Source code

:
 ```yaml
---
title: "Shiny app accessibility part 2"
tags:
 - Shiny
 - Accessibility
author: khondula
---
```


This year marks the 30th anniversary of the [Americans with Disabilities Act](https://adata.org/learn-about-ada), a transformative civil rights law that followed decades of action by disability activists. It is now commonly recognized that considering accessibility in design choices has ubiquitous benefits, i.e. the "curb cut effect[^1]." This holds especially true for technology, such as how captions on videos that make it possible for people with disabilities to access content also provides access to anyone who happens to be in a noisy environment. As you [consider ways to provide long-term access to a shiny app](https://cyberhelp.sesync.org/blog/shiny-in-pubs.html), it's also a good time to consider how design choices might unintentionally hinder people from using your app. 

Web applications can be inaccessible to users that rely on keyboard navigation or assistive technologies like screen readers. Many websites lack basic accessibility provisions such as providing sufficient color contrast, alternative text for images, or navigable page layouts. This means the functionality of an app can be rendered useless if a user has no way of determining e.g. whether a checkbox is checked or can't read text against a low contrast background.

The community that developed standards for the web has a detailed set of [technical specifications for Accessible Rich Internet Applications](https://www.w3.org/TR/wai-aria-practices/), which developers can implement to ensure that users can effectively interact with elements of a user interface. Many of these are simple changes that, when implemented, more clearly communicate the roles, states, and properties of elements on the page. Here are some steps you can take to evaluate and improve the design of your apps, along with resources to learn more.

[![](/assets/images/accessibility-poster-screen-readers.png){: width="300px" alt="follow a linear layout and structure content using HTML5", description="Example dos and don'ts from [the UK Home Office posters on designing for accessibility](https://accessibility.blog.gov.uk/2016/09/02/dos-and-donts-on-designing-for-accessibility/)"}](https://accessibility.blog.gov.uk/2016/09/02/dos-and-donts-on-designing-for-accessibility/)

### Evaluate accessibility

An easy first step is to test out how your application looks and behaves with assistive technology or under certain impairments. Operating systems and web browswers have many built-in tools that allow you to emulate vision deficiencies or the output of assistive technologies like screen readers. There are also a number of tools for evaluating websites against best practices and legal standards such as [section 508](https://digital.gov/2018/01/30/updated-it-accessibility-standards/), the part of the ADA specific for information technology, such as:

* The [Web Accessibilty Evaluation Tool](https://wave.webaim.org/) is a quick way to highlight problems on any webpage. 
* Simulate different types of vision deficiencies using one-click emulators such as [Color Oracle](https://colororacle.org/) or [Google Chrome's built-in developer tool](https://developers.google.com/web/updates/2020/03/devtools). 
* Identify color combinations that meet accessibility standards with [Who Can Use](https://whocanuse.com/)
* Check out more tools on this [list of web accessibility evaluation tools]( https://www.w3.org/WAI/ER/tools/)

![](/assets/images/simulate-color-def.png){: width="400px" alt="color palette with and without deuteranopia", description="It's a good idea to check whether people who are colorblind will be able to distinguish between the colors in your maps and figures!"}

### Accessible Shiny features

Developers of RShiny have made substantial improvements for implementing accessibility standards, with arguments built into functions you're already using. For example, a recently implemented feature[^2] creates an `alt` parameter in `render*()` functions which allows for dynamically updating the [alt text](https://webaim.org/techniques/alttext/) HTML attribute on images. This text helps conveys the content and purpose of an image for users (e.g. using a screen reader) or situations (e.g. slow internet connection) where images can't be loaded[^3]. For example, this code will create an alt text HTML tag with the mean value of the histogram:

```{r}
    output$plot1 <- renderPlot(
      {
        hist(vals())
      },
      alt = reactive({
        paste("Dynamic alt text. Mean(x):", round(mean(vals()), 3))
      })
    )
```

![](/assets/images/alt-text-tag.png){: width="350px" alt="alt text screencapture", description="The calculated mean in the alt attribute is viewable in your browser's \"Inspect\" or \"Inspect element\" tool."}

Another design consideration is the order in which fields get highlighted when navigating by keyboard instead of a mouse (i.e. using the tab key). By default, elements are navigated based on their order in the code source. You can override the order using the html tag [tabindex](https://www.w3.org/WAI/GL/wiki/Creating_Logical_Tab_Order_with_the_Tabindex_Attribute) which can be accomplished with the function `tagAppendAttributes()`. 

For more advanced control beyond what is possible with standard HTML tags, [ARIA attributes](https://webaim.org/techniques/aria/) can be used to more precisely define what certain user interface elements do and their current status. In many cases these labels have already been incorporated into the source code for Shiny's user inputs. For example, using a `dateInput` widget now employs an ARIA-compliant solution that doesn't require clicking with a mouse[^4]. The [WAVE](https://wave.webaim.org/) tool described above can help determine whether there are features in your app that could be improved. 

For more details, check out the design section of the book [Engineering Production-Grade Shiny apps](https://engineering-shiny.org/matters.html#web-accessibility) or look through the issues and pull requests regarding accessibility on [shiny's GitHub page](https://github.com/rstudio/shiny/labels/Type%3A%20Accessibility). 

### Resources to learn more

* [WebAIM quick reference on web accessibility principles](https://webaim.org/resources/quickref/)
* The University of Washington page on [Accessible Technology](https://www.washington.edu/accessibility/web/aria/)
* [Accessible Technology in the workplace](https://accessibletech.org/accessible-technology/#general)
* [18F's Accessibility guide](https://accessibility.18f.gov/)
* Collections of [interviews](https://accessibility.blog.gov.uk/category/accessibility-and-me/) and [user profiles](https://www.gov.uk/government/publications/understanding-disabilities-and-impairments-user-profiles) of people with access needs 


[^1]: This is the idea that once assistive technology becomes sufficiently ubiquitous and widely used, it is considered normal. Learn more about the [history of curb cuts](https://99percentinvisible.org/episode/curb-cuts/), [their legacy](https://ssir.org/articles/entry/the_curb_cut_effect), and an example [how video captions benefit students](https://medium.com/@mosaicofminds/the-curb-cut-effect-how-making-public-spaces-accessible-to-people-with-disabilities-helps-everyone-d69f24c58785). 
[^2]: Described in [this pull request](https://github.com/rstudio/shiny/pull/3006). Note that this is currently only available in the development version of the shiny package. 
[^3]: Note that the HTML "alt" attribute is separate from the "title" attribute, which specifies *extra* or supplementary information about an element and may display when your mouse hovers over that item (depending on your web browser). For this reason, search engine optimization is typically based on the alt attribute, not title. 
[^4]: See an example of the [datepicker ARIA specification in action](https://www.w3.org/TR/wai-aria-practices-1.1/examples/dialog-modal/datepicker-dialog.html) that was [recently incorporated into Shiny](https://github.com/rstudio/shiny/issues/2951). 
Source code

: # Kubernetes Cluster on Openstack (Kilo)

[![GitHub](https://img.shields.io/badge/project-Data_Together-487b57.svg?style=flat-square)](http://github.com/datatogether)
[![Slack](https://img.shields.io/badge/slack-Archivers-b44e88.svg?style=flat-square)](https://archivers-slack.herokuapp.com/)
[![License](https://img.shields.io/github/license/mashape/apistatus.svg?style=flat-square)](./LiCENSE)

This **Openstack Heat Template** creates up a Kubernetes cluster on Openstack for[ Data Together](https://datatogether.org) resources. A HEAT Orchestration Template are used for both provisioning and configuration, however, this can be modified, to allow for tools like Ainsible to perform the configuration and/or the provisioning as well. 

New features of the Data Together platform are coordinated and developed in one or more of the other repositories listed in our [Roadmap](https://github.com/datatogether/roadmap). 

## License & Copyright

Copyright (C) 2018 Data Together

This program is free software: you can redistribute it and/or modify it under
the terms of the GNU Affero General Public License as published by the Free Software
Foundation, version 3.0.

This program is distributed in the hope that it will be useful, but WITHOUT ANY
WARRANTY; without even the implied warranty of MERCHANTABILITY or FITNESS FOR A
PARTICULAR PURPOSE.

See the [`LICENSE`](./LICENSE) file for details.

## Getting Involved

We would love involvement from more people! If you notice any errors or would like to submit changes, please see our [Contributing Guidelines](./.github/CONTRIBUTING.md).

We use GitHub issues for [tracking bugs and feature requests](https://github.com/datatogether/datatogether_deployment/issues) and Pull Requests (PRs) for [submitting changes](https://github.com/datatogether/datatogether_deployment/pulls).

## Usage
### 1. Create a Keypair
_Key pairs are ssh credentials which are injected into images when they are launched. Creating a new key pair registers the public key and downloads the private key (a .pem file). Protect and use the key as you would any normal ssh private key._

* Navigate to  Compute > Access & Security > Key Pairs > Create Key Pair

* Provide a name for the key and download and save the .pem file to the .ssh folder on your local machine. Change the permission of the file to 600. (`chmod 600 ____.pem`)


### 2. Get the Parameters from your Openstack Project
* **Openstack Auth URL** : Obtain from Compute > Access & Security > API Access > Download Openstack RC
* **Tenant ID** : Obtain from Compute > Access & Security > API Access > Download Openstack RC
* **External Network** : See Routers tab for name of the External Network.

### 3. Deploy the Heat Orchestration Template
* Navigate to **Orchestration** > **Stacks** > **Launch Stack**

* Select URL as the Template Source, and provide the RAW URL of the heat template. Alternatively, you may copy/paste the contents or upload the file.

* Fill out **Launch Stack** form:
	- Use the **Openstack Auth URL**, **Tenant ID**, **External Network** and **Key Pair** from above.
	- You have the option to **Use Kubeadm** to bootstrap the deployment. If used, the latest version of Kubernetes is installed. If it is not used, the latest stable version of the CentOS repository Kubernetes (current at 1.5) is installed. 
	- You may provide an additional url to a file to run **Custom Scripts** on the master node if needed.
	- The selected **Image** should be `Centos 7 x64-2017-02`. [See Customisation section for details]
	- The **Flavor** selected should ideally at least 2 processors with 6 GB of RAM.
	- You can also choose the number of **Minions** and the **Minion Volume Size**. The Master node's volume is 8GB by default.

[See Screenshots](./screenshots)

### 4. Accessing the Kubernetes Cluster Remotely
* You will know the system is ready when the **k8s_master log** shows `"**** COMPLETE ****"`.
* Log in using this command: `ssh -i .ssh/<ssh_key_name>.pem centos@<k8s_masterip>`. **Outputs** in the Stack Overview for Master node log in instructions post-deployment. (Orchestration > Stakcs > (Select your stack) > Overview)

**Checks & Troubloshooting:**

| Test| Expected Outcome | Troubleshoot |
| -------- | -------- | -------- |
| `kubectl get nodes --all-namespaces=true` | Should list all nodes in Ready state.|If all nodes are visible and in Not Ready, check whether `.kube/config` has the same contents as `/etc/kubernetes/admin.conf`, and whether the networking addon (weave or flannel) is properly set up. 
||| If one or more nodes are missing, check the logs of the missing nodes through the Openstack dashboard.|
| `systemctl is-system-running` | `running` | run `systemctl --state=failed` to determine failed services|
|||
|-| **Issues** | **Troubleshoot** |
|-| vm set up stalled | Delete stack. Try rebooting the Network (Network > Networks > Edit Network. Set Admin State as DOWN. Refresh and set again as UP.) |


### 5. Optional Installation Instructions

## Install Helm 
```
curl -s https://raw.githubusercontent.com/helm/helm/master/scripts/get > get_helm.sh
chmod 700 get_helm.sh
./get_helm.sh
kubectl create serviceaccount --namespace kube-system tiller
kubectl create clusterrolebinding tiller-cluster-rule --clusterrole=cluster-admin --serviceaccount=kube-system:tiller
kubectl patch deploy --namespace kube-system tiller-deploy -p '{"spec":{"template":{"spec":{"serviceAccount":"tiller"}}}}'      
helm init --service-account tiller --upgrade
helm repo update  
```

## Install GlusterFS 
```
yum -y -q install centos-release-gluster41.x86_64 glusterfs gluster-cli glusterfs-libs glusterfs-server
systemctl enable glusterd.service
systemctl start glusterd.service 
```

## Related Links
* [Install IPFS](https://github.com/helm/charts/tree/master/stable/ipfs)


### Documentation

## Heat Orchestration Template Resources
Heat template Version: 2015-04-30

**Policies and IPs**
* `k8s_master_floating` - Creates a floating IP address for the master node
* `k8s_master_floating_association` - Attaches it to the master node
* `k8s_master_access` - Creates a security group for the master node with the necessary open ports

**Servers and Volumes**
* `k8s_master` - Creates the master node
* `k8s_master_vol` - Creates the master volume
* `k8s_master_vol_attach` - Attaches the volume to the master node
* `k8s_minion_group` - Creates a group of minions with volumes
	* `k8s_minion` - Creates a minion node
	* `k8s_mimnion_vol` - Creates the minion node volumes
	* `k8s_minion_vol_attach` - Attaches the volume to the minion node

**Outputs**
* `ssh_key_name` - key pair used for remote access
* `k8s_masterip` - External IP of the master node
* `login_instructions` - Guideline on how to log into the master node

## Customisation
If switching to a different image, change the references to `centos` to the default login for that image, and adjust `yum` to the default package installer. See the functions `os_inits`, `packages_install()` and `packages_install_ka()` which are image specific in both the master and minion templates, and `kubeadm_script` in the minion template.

# # # #

WHAT IS NEEDED :: Your answer must consist solely of the lines above between the line holding "## Heat Orchestration Template Resources" and the line holding "it to the master node", inclusive, copied exactly.

YOUR SOLUTION ::
## Heat Orchestration Template Resources
Heat template Version: 2015-04-30

**Policies and IPs**
* `k8s_master_floating` - Creates a floating IP address for the master node
* `k8s_master_floating_association` - Attaches it to the master node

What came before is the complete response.